É um “grande erro” considerar os atuais conflitos comerciais entre EUA e China como uma questão puramente ligada ao presidente americano, Donald Trump, diz o economista Michael Pettis. Professor de finanças da Universidade de Pequim, Pettis afirma que as tensões já vêm de muito tempo, avaliando que elas seriam crescentes mesmo se a democrata Hillary Clinton tivesse vencido as eleições em 2016. “Na verdade, acredito que nós estamos no começo de um processo mais longo de reversão parcial dos muitos anos de globalização”, diz ele. “Há um crescente sentimento anti-China ao redor do mundo, e as ações de Trump têm que ser vistas como parte disso”.

Para ele, há “problemas reais” com o regime de comércio global. “Eles têm criado distorções prejudiciais à economia global que forçam vários países, tanto superavitários quanto deficitários, a escolher entre dívida crescente e desemprego crescente”, opina o economista. O ponto é que, se as economias crescem mais, o endividamento aumenta.

Pettis diz que já não via com otimismo a trégua na guerra comercial entre EUA e China mesmo antes da prisão no Canadá da chinesa Meng Wanzhou, executiva da Huawei. Ele considera que não se deve tirar muitas conclusões do incidente em si, mas afirma que o timing foi muito infeliz, por colocar Pequim sob uma forte pressão doméstica. “Eles precisam ser vistos respondendo agressivamente, mas ao mesmo tempo não querem a escalada das tensões comerciais.”

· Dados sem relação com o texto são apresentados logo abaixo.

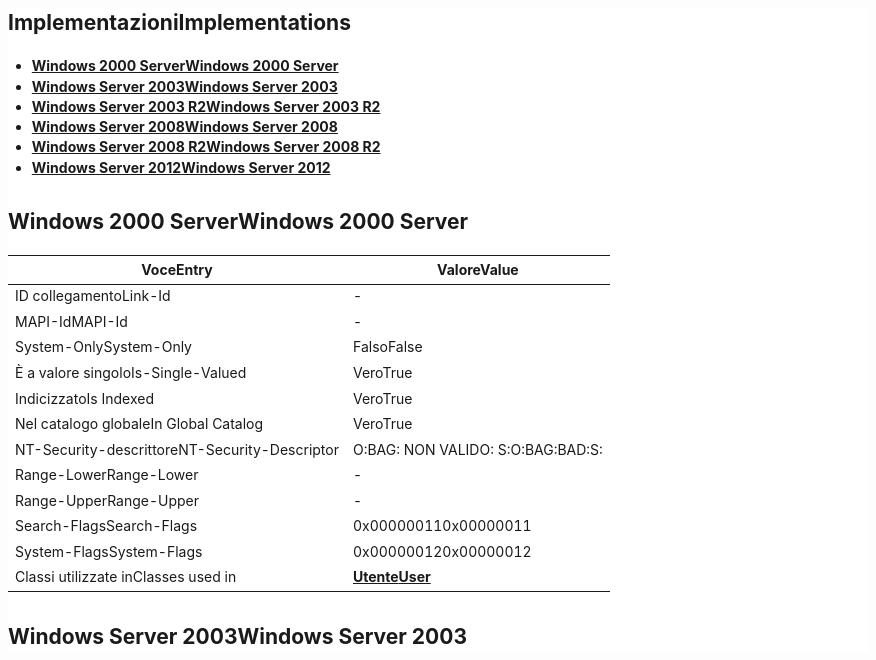 

## <a name="implementations"></a><span data-ttu-id="29389-126">Implementazioni</span><span class="sxs-lookup"><span data-stu-id="29389-126">Implementations</span></span>

-   [<span data-ttu-id="29389-127">**Windows 2000 Server**</span><span class="sxs-lookup"><span data-stu-id="29389-127">**Windows 2000 Server**</span></span>](#windows-2000-server)
-   [<span data-ttu-id="29389-128">**Windows Server 2003**</span><span class="sxs-lookup"><span data-stu-id="29389-128">**Windows Server 2003**</span></span>](#windows-server-2003)
-   [<span data-ttu-id="29389-129">**Windows Server 2003 R2**</span><span class="sxs-lookup"><span data-stu-id="29389-129">**Windows Server 2003 R2**</span></span>](#windows-server-2003-r2)
-   [<span data-ttu-id="29389-130">**Windows Server 2008**</span><span class="sxs-lookup"><span data-stu-id="29389-130">**Windows Server 2008**</span></span>](#windows-server-2008)
-   [<span data-ttu-id="29389-131">**Windows Server 2008 R2**</span><span class="sxs-lookup"><span data-stu-id="29389-131">**Windows Server 2008 R2**</span></span>](#windows-server-2008-r2)
-   [<span data-ttu-id="29389-132">**Windows Server 2012**</span><span class="sxs-lookup"><span data-stu-id="29389-132">**Windows Server 2012**</span></span>](#windows-server-2012)

## <a name="windows-2000-server"></a><span data-ttu-id="29389-133">Windows 2000 Server</span><span class="sxs-lookup"><span data-stu-id="29389-133">Windows 2000 Server</span></span>



| <span data-ttu-id="29389-134">Voce</span><span class="sxs-lookup"><span data-stu-id="29389-134">Entry</span></span> | <span data-ttu-id="29389-135">Valore</span><span class="sxs-lookup"><span data-stu-id="29389-135">Value</span></span> |
|------------------------|-----------------------------------|
| <span data-ttu-id="29389-136">ID collegamento</span><span class="sxs-lookup"><span data-stu-id="29389-136">Link-Id</span></span>                | \-                                |
| <span data-ttu-id="29389-137">MAPI-Id</span><span class="sxs-lookup"><span data-stu-id="29389-137">MAPI-Id</span></span>                | \-                                |
| <span data-ttu-id="29389-138">System-Only</span><span class="sxs-lookup"><span data-stu-id="29389-138">System-Only</span></span>            | <span data-ttu-id="29389-139">Falso</span><span class="sxs-lookup"><span data-stu-id="29389-139">False</span></span>                             |
| <span data-ttu-id="29389-140">È a valore singolo</span><span class="sxs-lookup"><span data-stu-id="29389-140">Is-Single-Valued</span></span>       | <span data-ttu-id="29389-141">Vero</span><span class="sxs-lookup"><span data-stu-id="29389-141">True</span></span>                              |
| <span data-ttu-id="29389-142">Indicizzato</span><span class="sxs-lookup"><span data-stu-id="29389-142">Is Indexed</span></span>             | <span data-ttu-id="29389-143">Vero</span><span class="sxs-lookup"><span data-stu-id="29389-143">True</span></span>                              |
| <span data-ttu-id="29389-144">Nel catalogo globale</span><span class="sxs-lookup"><span data-stu-id="29389-144">In Global Catalog</span></span>      | <span data-ttu-id="29389-145">Vero</span><span class="sxs-lookup"><span data-stu-id="29389-145">True</span></span>                              |
| <span data-ttu-id="29389-146">NT-Security-descrittore</span><span class="sxs-lookup"><span data-stu-id="29389-146">NT-Security-Descriptor</span></span> | <span data-ttu-id="29389-147">O:BAG: NON VALIDO: S:</span><span class="sxs-lookup"><span data-stu-id="29389-147">O:BAG:BAD:S:</span></span>                      |
| <span data-ttu-id="29389-148">Range-Lower</span><span class="sxs-lookup"><span data-stu-id="29389-148">Range-Lower</span></span>            | \-                                |
| <span data-ttu-id="29389-149">Range-Upper</span><span class="sxs-lookup"><span data-stu-id="29389-149">Range-Upper</span></span>            | \-                                |
| <span data-ttu-id="29389-150">Search-Flags</span><span class="sxs-lookup"><span data-stu-id="29389-150">Search-Flags</span></span>           | <span data-ttu-id="29389-151">0x00000011</span><span class="sxs-lookup"><span data-stu-id="29389-151">0x00000011</span></span>                        |
| <span data-ttu-id="29389-152">System-Flags</span><span class="sxs-lookup"><span data-stu-id="29389-152">System-Flags</span></span>           | <span data-ttu-id="29389-153">0x00000012</span><span class="sxs-lookup"><span data-stu-id="29389-153">0x00000012</span></span>                        |
| <span data-ttu-id="29389-154">Classi utilizzate in</span><span class="sxs-lookup"><span data-stu-id="29389-154">Classes used in</span></span>        | [<span data-ttu-id="29389-155">**Utente**</span><span class="sxs-lookup"><span data-stu-id="29389-155">**User**</span></span>](c-user.md)<br/> |



## <a name="windows-server-2003"></a><span data-ttu-id="29389-156">Windows Server 2003</span><span class="sxs-lookup"><span data-stu-id="29389-156">Windows Server 2003</span></span>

Ao falar dos efeitos da guerra comercial entre EUA e China, Pettis diz que, no curto prazo, ela vai aumentar a incerteza e prejudicar a economia global, como já se pode notar. “No longo prazo, acho que as consequências são muito mais complexas. Para países como os EUA ou o Reino Unido, com mercados de capitais completamente abertos e forte governança corporativa, o regime atual de comércio mundial significa que eles têm déficits comerciais persistentes, à medida que o excesso de poupança ao redor do mundo flui continuamente para os seus sistemas financeiros”, diz Pettis.

“Isso mina as suas economias, ao forçar o crescimento da dívida. Se a consequência dessas tensões comerciais for um ajuste no regime de comércio global em que os países superavitários sejam forçados a distribuir renda de modo a reduzir as suas deficiências na demanda doméstica, seria bom para o mundo e especialmente bom para países como os EUA.” Ao mesmo tempo, isso colocaria pressões crescentes sobre os países com superávits, como a China.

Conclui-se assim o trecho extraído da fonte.